TASK DETAILS »
When you output the entries, begin with the first line and end with the line containing "Het Metis Montessori", keeping each line exactly as it is.

INPUT DATA »
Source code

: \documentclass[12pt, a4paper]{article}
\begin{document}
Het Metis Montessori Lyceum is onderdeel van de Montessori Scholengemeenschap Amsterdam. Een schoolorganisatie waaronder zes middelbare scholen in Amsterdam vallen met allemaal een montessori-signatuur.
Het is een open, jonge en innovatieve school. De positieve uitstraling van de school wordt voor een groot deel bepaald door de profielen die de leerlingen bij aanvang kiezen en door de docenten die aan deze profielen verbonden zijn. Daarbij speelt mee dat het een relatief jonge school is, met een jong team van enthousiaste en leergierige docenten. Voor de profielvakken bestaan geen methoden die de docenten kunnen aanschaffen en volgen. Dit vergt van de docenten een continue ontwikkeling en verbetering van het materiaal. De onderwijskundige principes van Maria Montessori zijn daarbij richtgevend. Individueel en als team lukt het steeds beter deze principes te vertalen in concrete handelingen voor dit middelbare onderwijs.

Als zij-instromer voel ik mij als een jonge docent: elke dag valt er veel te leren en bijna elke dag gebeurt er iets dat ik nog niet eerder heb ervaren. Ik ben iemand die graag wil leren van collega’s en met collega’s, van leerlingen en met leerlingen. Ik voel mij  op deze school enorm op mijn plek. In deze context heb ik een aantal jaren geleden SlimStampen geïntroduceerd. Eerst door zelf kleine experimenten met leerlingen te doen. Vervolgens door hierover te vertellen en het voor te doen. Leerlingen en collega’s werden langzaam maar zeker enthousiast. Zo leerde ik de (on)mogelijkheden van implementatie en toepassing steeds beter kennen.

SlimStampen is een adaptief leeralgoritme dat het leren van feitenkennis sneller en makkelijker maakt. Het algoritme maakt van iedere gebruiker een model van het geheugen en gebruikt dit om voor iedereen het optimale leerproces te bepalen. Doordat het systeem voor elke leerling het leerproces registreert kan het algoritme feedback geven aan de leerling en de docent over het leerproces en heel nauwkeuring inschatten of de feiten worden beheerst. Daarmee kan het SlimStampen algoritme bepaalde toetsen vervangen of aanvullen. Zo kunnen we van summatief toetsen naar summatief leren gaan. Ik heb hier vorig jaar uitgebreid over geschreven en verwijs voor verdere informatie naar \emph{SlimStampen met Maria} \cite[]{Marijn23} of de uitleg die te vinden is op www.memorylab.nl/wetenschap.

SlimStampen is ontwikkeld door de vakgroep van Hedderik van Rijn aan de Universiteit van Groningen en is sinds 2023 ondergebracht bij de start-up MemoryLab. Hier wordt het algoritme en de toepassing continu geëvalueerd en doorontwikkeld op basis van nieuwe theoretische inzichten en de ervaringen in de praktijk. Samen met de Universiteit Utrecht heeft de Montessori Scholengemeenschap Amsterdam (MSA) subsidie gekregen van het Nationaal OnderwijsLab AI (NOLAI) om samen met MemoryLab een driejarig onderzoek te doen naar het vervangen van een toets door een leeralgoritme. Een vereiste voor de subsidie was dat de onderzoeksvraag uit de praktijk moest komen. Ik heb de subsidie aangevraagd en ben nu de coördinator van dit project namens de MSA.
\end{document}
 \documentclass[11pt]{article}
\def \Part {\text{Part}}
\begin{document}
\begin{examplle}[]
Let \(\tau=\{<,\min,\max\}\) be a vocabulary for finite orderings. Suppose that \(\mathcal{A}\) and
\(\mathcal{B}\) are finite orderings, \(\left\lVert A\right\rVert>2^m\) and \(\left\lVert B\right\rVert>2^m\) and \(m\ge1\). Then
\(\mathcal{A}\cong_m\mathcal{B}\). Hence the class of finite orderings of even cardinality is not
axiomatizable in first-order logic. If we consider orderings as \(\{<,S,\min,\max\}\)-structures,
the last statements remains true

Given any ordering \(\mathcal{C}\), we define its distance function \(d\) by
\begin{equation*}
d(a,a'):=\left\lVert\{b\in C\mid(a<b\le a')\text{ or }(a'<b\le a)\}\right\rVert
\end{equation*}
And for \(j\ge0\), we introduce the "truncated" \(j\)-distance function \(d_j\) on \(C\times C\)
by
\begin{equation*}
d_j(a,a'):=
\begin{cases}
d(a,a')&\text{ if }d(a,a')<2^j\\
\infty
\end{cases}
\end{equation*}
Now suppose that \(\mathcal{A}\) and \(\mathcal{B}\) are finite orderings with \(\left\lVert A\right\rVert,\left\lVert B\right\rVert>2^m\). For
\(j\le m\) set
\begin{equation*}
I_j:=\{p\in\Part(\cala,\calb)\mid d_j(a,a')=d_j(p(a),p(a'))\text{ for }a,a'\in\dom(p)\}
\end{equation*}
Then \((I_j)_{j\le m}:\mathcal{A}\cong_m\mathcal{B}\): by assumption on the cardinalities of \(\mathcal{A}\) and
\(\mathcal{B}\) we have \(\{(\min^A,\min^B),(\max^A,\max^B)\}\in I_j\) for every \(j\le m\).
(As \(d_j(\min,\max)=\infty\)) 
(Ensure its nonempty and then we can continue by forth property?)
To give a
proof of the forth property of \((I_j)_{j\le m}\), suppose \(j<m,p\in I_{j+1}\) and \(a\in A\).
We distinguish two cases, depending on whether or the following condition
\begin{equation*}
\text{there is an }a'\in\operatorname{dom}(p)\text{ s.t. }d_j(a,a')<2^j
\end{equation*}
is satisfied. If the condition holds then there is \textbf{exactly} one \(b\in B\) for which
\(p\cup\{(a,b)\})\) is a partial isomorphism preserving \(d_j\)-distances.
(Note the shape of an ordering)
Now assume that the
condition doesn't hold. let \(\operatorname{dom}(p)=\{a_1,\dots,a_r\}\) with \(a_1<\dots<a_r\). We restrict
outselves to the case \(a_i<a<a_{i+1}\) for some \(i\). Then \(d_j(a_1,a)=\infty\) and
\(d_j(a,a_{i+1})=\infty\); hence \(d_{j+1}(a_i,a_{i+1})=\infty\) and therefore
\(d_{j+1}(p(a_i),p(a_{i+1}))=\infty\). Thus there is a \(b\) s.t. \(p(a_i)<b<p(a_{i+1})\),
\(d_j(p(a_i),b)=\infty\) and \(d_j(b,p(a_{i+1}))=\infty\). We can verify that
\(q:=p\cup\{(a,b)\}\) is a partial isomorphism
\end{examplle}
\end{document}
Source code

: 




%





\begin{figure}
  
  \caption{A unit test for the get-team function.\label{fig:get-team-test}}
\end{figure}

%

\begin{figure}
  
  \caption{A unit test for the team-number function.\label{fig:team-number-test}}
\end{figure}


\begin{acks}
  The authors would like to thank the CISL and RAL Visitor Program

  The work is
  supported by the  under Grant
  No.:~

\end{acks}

EXERCISE RESPONSE »
Source code

: \documentclass[12pt, a4paper]{article}
\begin{document}
Het Metis Montessori Lyceum is onderdeel van de Montessori Scholengemeenschap Amsterdam. Een schoolorganisatie waaronder zes middelbare scholen in Amsterdam vallen met allemaal een montessori-signatuur.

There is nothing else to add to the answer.